You are viewing a plain text version of this content. The canonical link for it is here.
Posted to commits@kudu.apache.org by al...@apache.org on 2019/11/25 17:38:34 UTC

[kudu] 02/02: KUDU-3008 Spread replicas evenly with 2 locations and odd replica factors

This is an automated email from the ASF dual-hosted git repository.

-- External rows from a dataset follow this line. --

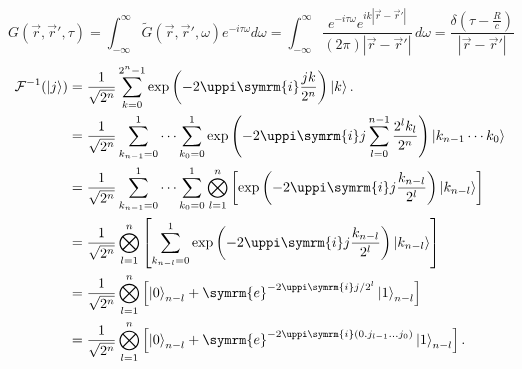 \documentclass[11pt,fleqn]{article}
\def\ee{\symrm{e}}
\def\ii{\symrm{i}}
\newcommand{\ket}[1]{\left\lvert{#1}\right\rangle}
\begin{document}
\[G(\vec{r},{\vec{r}}',\tau )=\int _{-\infty }^{\infty }\tilde{G}(\vec{r},{\vec{r}}',\omega )e^{-i \tau  \omega }d\omega=\int_{-\infty }^{\infty } \frac{e^{-i \tau  \omega } e^{i k |\vec{r}-{\vec{r}}'| }}{(2 \pi ) |\vec{r}-{\vec{r}}'| } \, d\omega=\frac{\delta  \left(\tau -\frac{R}{c}\right)}{|\vec{r}-{\vec{r}}'| }\]
\[
\begin{split}	
\mathcal{F}^{-1}(\ket{j})
&{}=\frac{1}{\sqrt{2^n}}\sum_{k=0}^{2^n-1}\exp\left(-2\uppi \ii \frac{jk}{2^n}\right)\ket{k}.\\
&{}=\frac{1}{\sqrt{2^n}}\sum_{k_{n-1}=0}^1\cdots\sum_{k_{0}=0}^1\exp\left(-2\uppi \ii j\sum_{l=0}^{n-1}\frac{2^l k_l}{2^n}\right)\ket{k_{n-1}\cdots k_0}\\
&{}=\frac{1}{\sqrt{2^n}}\sum_{k_{n-1}=0}^1\cdots\sum_{k_{0}=0}^1\bigotimes_{l=1}^n\left[\exp\left(-2\uppi \ii j\frac{k_{n-l}}{2^l}\right)\ket{k_{n-l}}\right]\\
&{}=\frac{1}{\sqrt{2^n}}\bigotimes_{l=1}^n\left[\sum_{k_{n-l}=0}^1\exp\left(-2\uppi \ii j\frac{k_{n-l}}{2^l}\right)\ket{k_{n-l}}\right]\\
&{}=\frac{1}{\sqrt{2^n}}\bigotimes_{l=1}^n\left[\ket{0}_{n-l}+\ee^{-2\uppi \ii j /2^l}\ket{1}_{n-l}\right]\\
&{}=\frac{1}{\sqrt{2^n}}\bigotimes_{l=1}^n\left[\ket{0}_{n-l}+\ee^{-2\uppi \ii ({0.j_{l-1}\ldots j_0})}\ket{1}_{n-l}\right].
\end{split}
\]

\newcommand{\lb}{\left(}
\newcommand{\rb}{\right)}
\newcommand{\ec}{\text{,}}
\newcommand{\ed}{\text{.}}
\newcommand{\bt}{\lb t\rb}
\newcommand{\deltaup}{\updelta}
\newcommand{\piup}{\uppi}
\newcommand{\ndd}{\,\mathrm{d}}
\end{document}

alexey pushed a commit to branch master
in repository https://gitbox.apache.org/repos/asf/kudu.git

commit 8a30baea1a89749d9bd7aab90ac34db031094dd3
Author: triplesheep <tr...@gmail.com>
AuthorDate: Fri Nov 22 15:04:25 2019 +0800

    KUDU-3008 Spread replicas evenly with 2 locations and odd replica factors
    
    In case of distributing 3 replicas among 2 locations, 1 + 2 is better
    than 3 + 0 because if all servers in the first location become unavailable,
    in the former case the tablet is still available, while in the latter it's
    not. Also, 1 + 2 is better than 0 + 3 because in case of catastrophic
    non-recoverable failure of the second location, no replica survives and
    all data is lost in the latter case, while in the former case there will
    be 1 replica and it may be used for manual data recovery.
    
    Change-Id: If96361f6be686679dd72f08e28d964eae25875d0
    Reviewed-on: http://gerrit.cloudera.org:8080/14783
    Tested-by: Kudu Jenkins
    Reviewed-by: Alexey Serbin <as...@cloudera.com>
---
 src/kudu/master/placement_policy-test.cc | 36 ++++++++++++++++++++++++++++++++
 src/kudu/master/placement_policy.cc      | 15 ++++++++-----
 2 files changed, 46 insertions(+), 5 deletions(-)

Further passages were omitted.